VATICAN CITY (Zenit) - It's urgent that the Church remember the "exalted values" that give meaning to life in the face of advanced secularization, says Benedict XVI.

The Pope said this Saturday upon receiving in audience members of Pontifical Council for Culture at the conclusion of its plenary session on "The Church and The Challenge of Secularization." The three-day meeting ended Saturday.

"Today more than ever," the Holy Father told the participants, "reciprocal openness between cultures is an important field for dialogue between men and women committed to seeking authentic humanism, over and above the differences that separate them."

Secularization, he said, "invades all aspects of daily life and causes the development of a mentality in which God is effectively absent, entirely or in part, from human life and conscience."

This "is not just an external threat to believers," added the Pontiff, "but has for some time been evident in the bosom of the Church herself."

Benedict XVI said believers are being conditioned by a "culture of images that imposes contradictory models and impulses, with the effective negation of God."

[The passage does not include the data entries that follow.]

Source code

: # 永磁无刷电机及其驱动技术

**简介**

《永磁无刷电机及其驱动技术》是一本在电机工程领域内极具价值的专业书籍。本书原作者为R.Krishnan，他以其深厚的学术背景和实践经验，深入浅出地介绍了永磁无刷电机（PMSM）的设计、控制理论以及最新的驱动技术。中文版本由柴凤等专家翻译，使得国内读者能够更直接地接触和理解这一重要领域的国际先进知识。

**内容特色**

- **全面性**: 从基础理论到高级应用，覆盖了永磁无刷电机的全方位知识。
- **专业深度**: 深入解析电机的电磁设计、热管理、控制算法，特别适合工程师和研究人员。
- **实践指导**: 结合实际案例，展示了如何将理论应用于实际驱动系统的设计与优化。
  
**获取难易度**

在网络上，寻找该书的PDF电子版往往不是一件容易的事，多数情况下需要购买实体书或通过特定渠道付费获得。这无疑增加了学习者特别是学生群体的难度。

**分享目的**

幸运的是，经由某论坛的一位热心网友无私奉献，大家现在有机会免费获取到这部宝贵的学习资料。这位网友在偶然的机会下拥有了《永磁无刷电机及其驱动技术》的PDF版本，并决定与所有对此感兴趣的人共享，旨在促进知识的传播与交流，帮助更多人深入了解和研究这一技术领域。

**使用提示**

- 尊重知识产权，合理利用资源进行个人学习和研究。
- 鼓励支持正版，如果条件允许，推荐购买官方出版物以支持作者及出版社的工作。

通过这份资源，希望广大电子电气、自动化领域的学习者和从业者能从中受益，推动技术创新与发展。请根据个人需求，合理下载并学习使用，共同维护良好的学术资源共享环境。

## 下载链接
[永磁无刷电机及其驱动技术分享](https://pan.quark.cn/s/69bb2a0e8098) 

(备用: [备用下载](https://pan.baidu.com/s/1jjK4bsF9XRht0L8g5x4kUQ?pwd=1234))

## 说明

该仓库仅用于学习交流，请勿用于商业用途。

Hence people come to believe "there is no longer any need for God, to think of him or to return to him," said the Pope. "Furthermore, the predominant hedonistic and consumer mentality favors, in the faithful as in pastors, a drift toward superficiality and selfishness, which damages ecclesial life."

Action

The Holy Father warned of "the risk of falling into spiritual atrophy and emptiness of heart," and highlighted the need to react to such a situation by remembering "the exalted values of existence which give meaning to life and can satisfy the disquiet of the human heart in its search for happiness."

He said these include "the dignity and freedom of the person, the equality of all mankind, and the sense of life and death and of what awaits us at the end of earthly existence."

"The phrase 'etsi Deus non daretur' [as if there were no God] is becoming a way of life which has its roots in a kind of 'arrogance' of reason," said Benedict XVI.

Reason, he continued, "was actually created and loved by God," but is now "held to be sufficient unto itself and closes itself off from contemplating and seeking a truth that lies beyond it."

The Pope urged the Pontifical Council for Culture to remain committed to "fruitful dialogue between science and faith," respecting the ambit and methodology of each of them, in order "to serve man and humanity, favoring the integral development and growth of each and of all."

"Above all," added the Holy Father, "I exhort pastors of the flock of God to a tireless and generous mission to counteract -- in the field of dialogue and meeting between cultures, of announcement and testimony of the Gospel -- the worrying phenomenon of secularization which weakens man and hinders his innate longing for the entire truth."